* [Exercise description]
Using the data below, show every line where the word "equivariance" occurs.

::: Data records :::

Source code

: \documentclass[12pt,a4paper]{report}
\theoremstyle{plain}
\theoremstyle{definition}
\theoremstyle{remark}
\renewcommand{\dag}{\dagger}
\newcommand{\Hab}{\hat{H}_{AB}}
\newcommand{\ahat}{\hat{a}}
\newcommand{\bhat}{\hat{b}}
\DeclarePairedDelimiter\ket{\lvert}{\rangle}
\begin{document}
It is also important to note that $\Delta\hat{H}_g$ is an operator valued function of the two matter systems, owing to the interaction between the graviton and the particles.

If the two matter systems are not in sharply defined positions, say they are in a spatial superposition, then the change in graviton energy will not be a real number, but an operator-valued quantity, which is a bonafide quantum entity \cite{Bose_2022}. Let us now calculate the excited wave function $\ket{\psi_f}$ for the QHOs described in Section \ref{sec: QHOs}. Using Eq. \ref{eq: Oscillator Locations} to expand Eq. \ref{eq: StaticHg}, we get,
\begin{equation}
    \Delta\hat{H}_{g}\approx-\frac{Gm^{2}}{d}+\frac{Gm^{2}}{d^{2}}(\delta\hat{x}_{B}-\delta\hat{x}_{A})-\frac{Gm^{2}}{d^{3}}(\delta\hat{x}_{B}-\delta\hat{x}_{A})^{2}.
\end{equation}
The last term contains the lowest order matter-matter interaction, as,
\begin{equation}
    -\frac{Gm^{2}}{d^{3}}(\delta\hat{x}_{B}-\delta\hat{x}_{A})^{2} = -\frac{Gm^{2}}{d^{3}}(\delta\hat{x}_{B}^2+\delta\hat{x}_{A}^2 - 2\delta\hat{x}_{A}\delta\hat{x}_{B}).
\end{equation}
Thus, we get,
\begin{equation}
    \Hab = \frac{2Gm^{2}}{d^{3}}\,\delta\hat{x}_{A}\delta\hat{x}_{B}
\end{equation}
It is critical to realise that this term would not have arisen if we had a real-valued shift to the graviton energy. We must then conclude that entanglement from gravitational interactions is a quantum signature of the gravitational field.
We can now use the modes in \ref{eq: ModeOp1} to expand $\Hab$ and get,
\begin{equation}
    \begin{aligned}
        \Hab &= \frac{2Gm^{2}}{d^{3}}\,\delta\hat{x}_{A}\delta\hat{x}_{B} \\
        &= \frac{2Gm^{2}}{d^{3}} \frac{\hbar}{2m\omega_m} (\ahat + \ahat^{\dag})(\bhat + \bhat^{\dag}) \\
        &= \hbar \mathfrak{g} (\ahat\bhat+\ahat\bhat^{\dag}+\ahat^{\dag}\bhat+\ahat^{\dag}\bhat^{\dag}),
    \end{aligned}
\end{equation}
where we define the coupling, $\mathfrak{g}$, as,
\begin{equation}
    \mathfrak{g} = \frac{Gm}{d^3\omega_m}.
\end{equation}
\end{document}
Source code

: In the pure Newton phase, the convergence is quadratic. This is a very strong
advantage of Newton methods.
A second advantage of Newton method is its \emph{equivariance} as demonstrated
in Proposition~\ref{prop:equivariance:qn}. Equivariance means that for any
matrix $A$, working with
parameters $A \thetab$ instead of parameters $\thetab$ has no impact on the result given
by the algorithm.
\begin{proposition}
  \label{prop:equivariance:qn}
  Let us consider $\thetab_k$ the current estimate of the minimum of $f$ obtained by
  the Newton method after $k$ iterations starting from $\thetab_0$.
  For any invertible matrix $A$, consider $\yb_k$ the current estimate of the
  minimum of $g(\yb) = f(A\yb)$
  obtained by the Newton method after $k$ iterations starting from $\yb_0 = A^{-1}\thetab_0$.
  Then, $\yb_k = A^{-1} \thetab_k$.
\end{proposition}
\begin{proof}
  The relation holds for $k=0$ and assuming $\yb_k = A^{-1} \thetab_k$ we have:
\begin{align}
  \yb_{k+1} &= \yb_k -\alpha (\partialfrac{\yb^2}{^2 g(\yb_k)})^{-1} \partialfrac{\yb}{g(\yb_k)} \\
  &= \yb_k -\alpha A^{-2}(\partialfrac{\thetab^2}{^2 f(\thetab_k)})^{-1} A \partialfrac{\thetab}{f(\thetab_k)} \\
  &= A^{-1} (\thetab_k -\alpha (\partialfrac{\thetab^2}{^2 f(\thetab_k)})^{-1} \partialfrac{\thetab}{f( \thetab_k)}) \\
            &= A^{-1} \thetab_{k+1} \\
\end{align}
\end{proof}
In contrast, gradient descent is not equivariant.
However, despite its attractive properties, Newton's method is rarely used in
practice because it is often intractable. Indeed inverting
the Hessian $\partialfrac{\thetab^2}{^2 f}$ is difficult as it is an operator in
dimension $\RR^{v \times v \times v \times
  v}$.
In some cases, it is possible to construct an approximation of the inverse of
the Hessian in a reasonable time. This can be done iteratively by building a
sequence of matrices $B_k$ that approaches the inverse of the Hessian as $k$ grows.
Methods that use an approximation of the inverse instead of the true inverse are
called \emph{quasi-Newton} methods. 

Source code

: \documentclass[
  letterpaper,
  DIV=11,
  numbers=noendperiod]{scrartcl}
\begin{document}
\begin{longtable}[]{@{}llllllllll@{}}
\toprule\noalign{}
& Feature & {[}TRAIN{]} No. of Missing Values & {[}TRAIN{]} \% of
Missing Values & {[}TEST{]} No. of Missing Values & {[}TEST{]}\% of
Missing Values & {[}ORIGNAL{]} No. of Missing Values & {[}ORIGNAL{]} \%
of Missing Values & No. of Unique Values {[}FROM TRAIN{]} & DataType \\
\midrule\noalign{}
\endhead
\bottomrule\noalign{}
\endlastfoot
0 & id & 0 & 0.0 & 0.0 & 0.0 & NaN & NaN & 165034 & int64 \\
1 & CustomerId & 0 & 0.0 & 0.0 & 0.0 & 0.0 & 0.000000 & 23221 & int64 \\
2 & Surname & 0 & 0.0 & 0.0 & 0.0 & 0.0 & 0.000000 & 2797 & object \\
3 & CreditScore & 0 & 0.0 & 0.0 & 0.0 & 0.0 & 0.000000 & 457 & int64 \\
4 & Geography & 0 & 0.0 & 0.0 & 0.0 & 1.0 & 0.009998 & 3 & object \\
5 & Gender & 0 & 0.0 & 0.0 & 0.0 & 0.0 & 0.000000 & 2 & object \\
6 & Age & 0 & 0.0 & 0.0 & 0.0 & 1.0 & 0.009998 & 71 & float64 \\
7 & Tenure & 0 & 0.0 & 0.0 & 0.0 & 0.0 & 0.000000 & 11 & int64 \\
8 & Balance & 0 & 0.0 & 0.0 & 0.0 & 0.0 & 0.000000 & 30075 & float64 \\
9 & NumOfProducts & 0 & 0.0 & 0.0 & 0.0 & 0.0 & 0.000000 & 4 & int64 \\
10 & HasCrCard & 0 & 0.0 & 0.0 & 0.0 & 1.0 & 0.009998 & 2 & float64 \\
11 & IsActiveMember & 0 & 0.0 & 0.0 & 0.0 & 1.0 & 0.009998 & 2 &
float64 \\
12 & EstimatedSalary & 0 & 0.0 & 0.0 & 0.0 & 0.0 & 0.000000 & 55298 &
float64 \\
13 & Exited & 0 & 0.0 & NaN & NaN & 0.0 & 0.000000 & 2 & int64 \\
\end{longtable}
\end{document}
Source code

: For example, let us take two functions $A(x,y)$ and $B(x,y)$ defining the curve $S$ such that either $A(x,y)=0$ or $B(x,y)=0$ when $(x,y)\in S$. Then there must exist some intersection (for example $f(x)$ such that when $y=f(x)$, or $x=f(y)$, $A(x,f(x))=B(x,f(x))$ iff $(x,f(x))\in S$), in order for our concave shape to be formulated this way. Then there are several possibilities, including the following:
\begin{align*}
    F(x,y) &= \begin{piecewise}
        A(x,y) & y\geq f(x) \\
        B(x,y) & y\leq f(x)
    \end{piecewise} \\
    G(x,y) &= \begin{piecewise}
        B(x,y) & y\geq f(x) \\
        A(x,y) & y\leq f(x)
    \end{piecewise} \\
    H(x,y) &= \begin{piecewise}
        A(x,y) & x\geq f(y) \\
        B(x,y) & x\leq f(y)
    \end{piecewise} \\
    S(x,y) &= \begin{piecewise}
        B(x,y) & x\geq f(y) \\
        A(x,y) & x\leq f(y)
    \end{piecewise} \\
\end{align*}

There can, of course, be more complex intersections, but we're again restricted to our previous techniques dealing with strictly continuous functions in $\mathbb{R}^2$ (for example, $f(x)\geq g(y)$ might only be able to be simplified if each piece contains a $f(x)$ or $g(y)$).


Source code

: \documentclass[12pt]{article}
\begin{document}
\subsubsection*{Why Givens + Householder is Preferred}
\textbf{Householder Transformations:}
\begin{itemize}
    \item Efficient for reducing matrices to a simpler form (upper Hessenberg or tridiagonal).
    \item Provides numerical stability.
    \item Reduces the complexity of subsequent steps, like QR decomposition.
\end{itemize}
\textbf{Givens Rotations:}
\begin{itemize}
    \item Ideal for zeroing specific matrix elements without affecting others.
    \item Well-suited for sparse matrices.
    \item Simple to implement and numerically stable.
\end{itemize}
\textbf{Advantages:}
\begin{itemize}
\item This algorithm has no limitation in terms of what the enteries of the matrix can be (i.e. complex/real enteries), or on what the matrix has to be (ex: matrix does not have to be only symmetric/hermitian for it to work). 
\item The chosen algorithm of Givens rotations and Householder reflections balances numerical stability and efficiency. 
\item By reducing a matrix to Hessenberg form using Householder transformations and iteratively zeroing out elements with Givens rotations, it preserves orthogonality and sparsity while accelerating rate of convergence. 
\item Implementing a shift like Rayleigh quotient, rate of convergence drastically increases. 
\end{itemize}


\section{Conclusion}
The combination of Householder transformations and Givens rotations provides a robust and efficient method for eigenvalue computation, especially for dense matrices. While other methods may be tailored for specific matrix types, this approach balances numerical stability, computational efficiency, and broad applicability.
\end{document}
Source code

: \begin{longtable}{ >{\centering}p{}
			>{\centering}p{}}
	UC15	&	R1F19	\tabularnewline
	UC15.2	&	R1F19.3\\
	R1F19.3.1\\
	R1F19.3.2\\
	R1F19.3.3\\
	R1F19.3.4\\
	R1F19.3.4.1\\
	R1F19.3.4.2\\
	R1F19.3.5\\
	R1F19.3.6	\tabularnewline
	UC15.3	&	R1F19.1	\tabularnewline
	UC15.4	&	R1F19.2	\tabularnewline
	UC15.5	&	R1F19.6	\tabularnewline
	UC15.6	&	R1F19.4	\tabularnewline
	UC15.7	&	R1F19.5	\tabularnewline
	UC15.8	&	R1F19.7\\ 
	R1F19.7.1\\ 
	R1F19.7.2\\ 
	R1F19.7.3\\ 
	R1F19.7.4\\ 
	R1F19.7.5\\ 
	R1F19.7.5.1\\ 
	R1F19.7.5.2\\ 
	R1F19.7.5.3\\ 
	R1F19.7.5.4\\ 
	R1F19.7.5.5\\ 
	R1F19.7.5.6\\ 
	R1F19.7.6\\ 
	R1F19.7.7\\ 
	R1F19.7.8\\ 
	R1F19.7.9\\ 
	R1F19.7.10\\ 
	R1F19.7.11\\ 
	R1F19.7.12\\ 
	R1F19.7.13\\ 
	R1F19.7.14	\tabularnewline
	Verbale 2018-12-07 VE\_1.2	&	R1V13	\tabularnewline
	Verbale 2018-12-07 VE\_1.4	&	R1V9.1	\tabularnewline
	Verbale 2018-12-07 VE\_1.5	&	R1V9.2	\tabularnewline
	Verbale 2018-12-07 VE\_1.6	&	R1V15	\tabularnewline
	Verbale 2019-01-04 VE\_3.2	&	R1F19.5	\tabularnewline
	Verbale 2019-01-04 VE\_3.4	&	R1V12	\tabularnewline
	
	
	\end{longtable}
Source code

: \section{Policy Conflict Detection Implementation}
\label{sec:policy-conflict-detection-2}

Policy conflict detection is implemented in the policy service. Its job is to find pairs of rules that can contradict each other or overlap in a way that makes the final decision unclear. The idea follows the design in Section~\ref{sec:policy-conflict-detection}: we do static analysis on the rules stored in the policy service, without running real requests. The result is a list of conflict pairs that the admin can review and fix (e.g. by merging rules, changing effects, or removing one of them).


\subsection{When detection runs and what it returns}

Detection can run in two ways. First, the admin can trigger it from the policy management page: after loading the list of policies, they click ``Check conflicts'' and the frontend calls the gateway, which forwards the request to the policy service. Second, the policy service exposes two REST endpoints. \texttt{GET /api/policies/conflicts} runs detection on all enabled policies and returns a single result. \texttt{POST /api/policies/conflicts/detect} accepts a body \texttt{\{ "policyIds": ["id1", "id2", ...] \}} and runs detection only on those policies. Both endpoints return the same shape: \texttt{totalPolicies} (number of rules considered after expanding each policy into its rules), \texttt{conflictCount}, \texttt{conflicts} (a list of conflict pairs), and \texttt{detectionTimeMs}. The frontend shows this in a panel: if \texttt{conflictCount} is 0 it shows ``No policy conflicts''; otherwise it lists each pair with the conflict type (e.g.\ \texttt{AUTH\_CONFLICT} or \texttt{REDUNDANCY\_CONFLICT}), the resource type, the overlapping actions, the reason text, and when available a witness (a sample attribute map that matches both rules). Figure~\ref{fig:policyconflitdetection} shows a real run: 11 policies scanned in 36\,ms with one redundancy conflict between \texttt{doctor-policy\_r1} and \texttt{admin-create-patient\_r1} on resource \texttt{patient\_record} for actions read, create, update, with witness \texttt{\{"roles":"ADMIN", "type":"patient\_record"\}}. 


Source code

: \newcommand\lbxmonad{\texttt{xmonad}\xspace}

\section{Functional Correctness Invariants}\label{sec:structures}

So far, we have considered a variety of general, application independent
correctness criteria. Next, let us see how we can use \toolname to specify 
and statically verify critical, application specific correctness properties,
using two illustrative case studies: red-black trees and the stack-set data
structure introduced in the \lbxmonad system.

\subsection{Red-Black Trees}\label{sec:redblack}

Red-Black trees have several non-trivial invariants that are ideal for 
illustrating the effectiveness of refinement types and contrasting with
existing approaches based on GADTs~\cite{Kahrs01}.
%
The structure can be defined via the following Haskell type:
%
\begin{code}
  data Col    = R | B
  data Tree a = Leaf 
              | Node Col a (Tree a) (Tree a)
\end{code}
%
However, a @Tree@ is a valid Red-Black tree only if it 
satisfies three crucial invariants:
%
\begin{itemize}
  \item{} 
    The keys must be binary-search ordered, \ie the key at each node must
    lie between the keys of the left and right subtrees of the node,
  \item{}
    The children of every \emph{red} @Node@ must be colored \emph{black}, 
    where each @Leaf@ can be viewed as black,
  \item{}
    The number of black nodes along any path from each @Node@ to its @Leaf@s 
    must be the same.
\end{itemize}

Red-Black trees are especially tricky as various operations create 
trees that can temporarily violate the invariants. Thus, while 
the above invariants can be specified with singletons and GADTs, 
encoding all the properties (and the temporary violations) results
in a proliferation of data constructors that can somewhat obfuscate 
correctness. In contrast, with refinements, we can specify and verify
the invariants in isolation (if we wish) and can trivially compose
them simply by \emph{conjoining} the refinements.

:::

* [Result below]
A second advantage of Newton method is its \emph{equivariance} as demonstrated
in Proposition~\ref{prop:equivariance:qn}. Equivariance means that for any
  \label{prop:equivariance:qn}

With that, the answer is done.